[Information given — start]

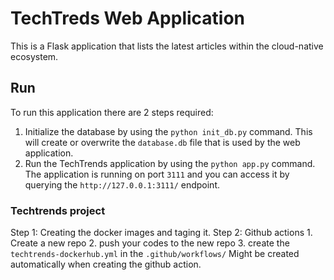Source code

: # TechTreds Web Application

This is a Flask application that lists the latest articles within the cloud-native ecosystem.

## Run 

To run this application there are 2 steps required:

1. Initialize the database by using the `python init_db.py` command. This will create or overwrite the `database.db` file that is used by the web application.
2.  Run the TechTrends application by using the `python app.py` command. The application is running on port `3111` and you can access it by querying the `http://127.0.0.1:3111/` endpoint.

### Techtrends project 

Step 1: Creating the docker images and taging it.
Step 2: Github actions 
        1. Create a new repo
        2. push your codes to the new repo
        3. create the `techtrends-dockerhub.yml` in the `.github/workflows/` Might be created automatically when creating the github action. 
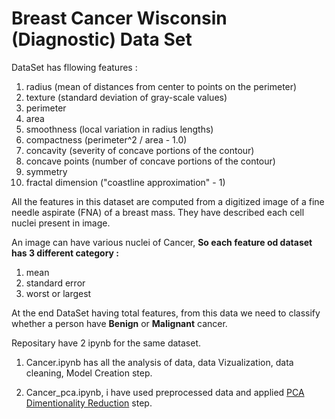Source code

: # Breast Cancer Wisconsin (Diagnostic) Data Set

DataSet has fllowing features :

1. radius (mean of distances from center to points on the perimeter)
2. texture (standard deviation of gray-scale values)
3. perimeter
4. area
5. smoothness (local variation in radius lengths)
6. compactness (perimeter^2 / area - 1.0)
7. concavity (severity of concave portions of the contour)
8. concave points (number of concave portions of the contour)
9. symmetry
10. fractal dimension ("coastline approximation" - 1)

All the features in this dataset are computed from a digitized image of a fine needle aspirate (FNA) of a breast mass. They have described each cell nuclei present in image.

An image can have various nuclei of Cancer, 
**So each feature od dataset has 3 different category :**

1. mean
2. standard error 
3. worst or largest

At the end DataSet having total features, from this data we need to classify whether a person have **Benign** or **Malignant** cancer.

Repositary have 2 ipynb for the same dataset.
1. Cancer.ipynb has all the analysis of data, data Vizualization, data cleaning, Model Creation step.

2. Cancer_pca.ipynb, i have used preprocessed data and applied [PCA Dimentionality Reduction](https://en.wikipedia.org/wiki/Dimensionality_reduction) step.


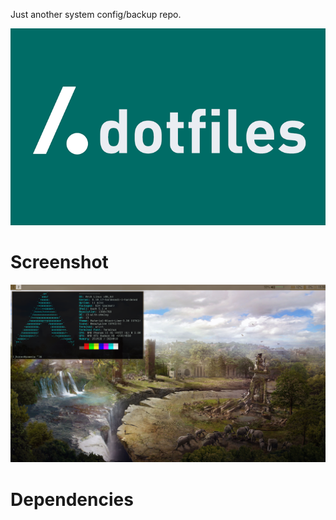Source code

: Just another system config/backup repo.

![alt text](https://github.com/JhonesBrahms/dotfiles/blob/main/utils/logo.png?raw=true)

# Screenshot

![alt text](https://github.com/JhonesBrahms/dotfiles/blob/main/utils/neofetch.png?raw=true)

# Dependencies
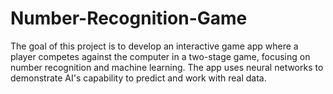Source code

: # Number-Recognition-Game
The goal of this project is to develop an interactive game app where a player competes against the computer in a two-stage game, focusing on number recognition and machine learning. The app uses neural networks to demonstrate AI's capability to predict and work with real data.
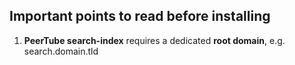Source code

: ## Important points to read before installing

1. **PeerTube search-index** requires a dedicated **root domain**, e.g. search.domain.tld
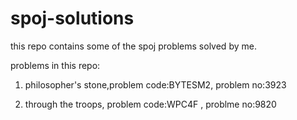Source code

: spoj-solutions
==============
this repo contains some of the spoj problems solved by me.

problems in this repo:

1) philosopher's stone,problem code:BYTESM2, problem no:3923

2) through the troops, problem code:WPC4F , problme no:9820

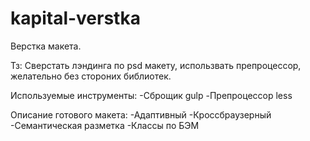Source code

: # kapital-verstka
Верстка макета.

Тз:
Сверстать лэндинга по psd макету, использвать препроцессор, желательно без стороних библиотек.

Используемые инструменты:
-Сброщик gulp 
-Препроцессор less

Описание готового макета: 
-Адаптивный
-Кроссбраузерный 
-Семантическая разметка 
-Классы по БЭМ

[Information given — finish]

§ **Exercise aim**
Look for the string "from" in the data above and return every line that has it.

§ **Exercise response**
1. radius (mean of distances from center to points on the perimeter)
All the features in this dataset are computed from a digitized image of a fine needle aspirate (FNA) of a breast mass. They have described each cell nuclei present in image.
At the end DataSet having total features, from this data we need to classify whether a person have **Benign** or **Malignant** cancer.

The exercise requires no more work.